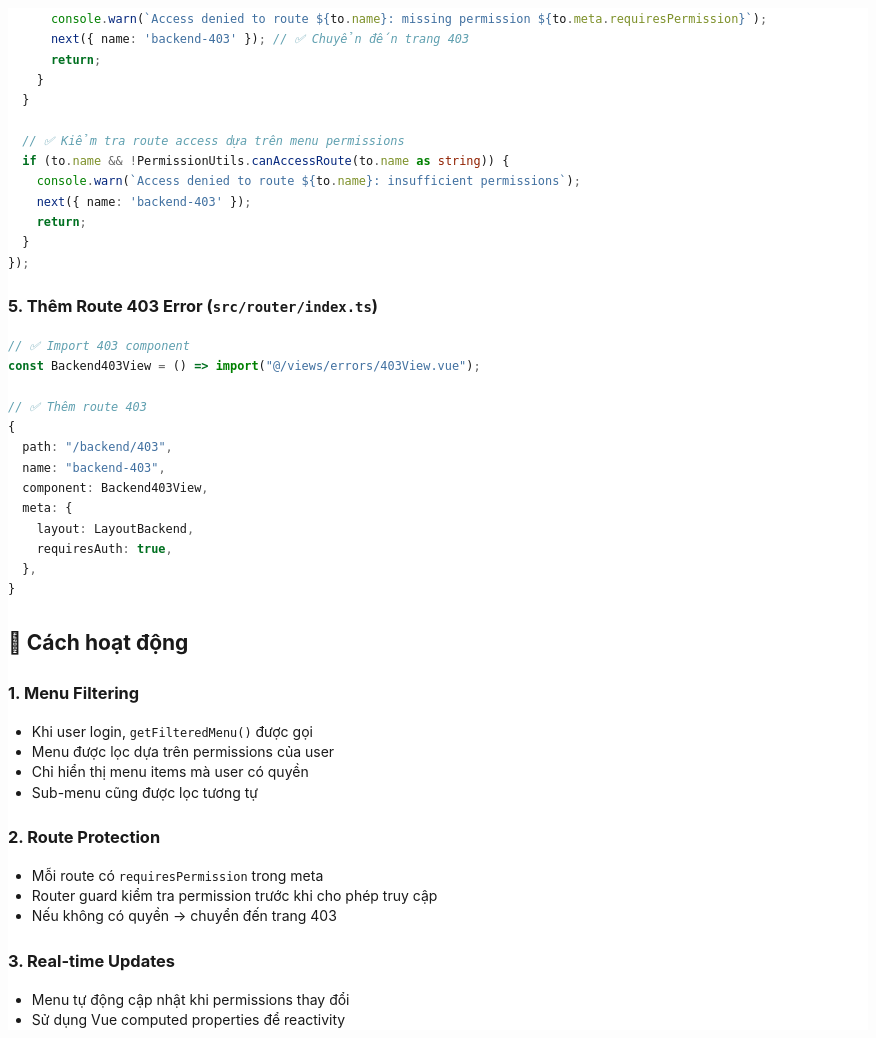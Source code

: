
 ```typescript
      console.warn(`Access denied to route ${to.name}: missing permission ${to.meta.requiresPermission}`);
      next({ name: 'backend-403' }); // ✅ Chuyển đến trang 403
      return;
    }
  }

  // ✅ Kiểm tra route access dựa trên menu permissions
  if (to.name && !PermissionUtils.canAccessRoute(to.name as string)) {
    console.warn(`Access denied to route ${to.name}: insufficient permissions`);
    next({ name: 'backend-403' });
    return;
  }
});
```

### 5. **Thêm Route 403 Error** (`src/router/index.ts`)

```typescript
// ✅ Import 403 component
const Backend403View = () => import("@/views/errors/403View.vue");

// ✅ Thêm route 403
{
  path: "/backend/403",
  name: "backend-403",
  component: Backend403View,
  meta: {
    layout: LayoutBackend,
    requiresAuth: true,
  },
}
```

## 🎯 Cách hoạt động

### **1. Menu Filtering**
- Khi user login, `getFilteredMenu()` được gọi
- Menu được lọc dựa trên permissions của user
- Chỉ hiển thị menu items mà user có quyền
- Sub-menu cũng được lọc tương tự

### **2. Route Protection**
- Mỗi route có `requiresPermission` trong meta
- Router guard kiểm tra permission trước khi cho phép truy cập
- Nếu không có quyền → chuyển đến trang 403

### **3. Real-time Updates**
- Menu tự động cập nhật khi permissions thay đổi
- Sử dụng Vue computed properties để reactivity

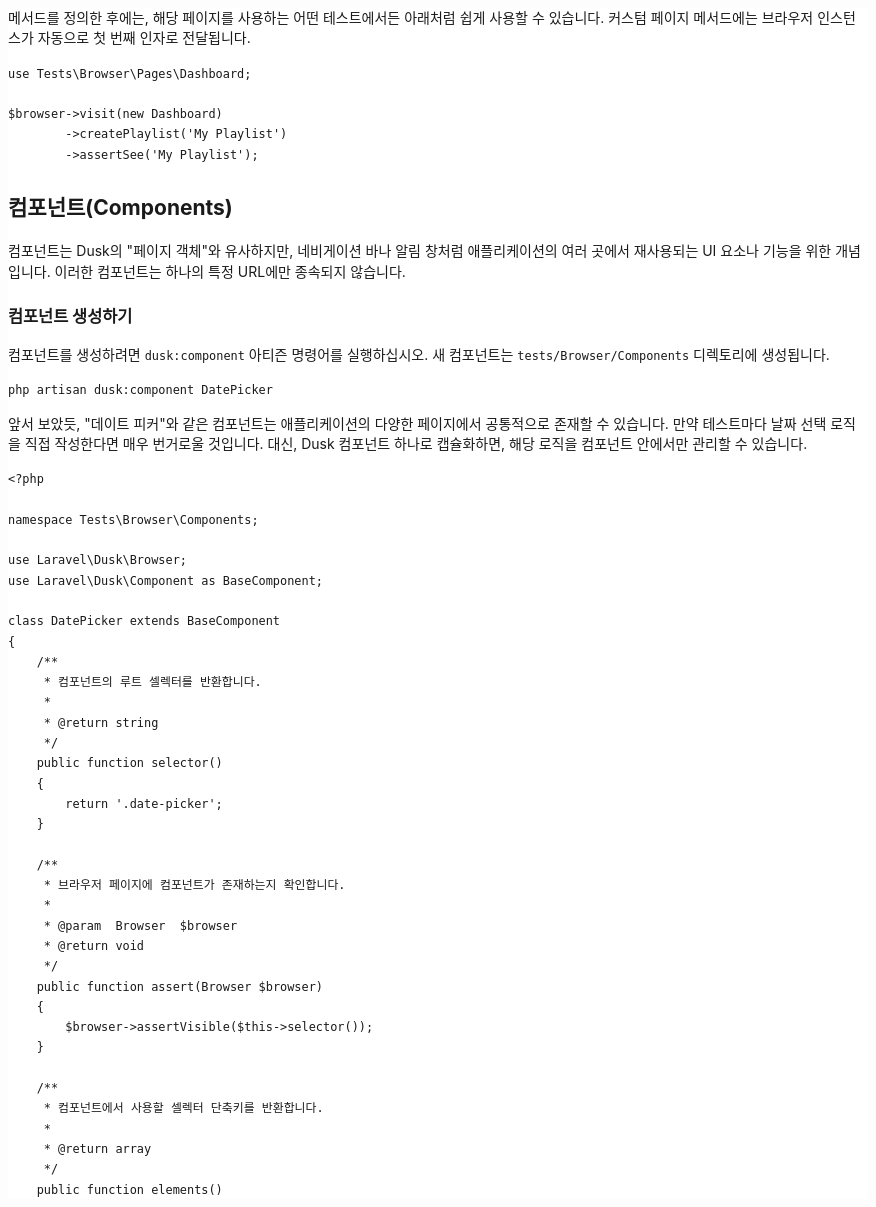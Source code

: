 메서드를 정의한 후에는, 해당 페이지를 사용하는 어떤 테스트에서든 아래처럼 쉽게 사용할 수 있습니다. 커스텀 페이지 메서드에는 브라우저 인스턴스가 자동으로 첫 번째 인자로 전달됩니다.

```
use Tests\Browser\Pages\Dashboard;

$browser->visit(new Dashboard)
        ->createPlaylist('My Playlist')
        ->assertSee('My Playlist');
```

<a name="components"></a>
## 컴포넌트(Components)

컴포넌트는 Dusk의 "페이지 객체"와 유사하지만, 네비게이션 바나 알림 창처럼 애플리케이션의 여러 곳에서 재사용되는 UI 요소나 기능을 위한 개념입니다. 이러한 컴포넌트는 하나의 특정 URL에만 종속되지 않습니다.

<a name="generating-components"></a>
### 컴포넌트 생성하기

컴포넌트를 생성하려면 `dusk:component` 아티즌 명령어를 실행하십시오. 새 컴포넌트는 `tests/Browser/Components` 디렉토리에 생성됩니다.

```
php artisan dusk:component DatePicker
```

앞서 보았듯, "데이트 피커"와 같은 컴포넌트는 애플리케이션의 다양한 페이지에서 공통적으로 존재할 수 있습니다. 만약 테스트마다 날짜 선택 로직을 직접 작성한다면 매우 번거로울 것입니다. 대신, Dusk 컴포넌트 하나로 캡슐화하면, 해당 로직을 컴포넌트 안에서만 관리할 수 있습니다.

```
<?php

namespace Tests\Browser\Components;

use Laravel\Dusk\Browser;
use Laravel\Dusk\Component as BaseComponent;

class DatePicker extends BaseComponent
{
    /**
     * 컴포넌트의 루트 셀렉터를 반환합니다.
     *
     * @return string
     */
    public function selector()
    {
        return '.date-picker';
    }

    /**
     * 브라우저 페이지에 컴포넌트가 존재하는지 확인합니다.
     *
     * @param  Browser  $browser
     * @return void
     */
    public function assert(Browser $browser)
    {
        $browser->assertVisible($this->selector());
    }

    /**
     * 컴포넌트에서 사용할 셀렉터 단축키를 반환합니다.
     *
     * @return array
     */
    public function elements()
```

## Work required
For each line in the data that contains the string "있습니다", give a copy of that line.

## Answer section
: 메서드를 정의한 후에는, 해당 페이지를 사용하는 어떤 테스트에서든 아래처럼 쉽게 사용할 수 있습니다. 커스텀 페이지 메서드에는 브라우저 인스턴스가 자동으로 첫 번째 인자로 전달됩니다.
앞서 보았듯, "데이트 피커"와 같은 컴포넌트는 애플리케이션의 다양한 페이지에서 공통적으로 존재할 수 있습니다. 만약 테스트마다 날짜 선택 로직을 직접 작성한다면 매우 번거로울 것입니다. 대신, Dusk 컴포넌트 하나로 캡슐화하면, 해당 로직을 컴포넌트 안에서만 관리할 수 있습니다.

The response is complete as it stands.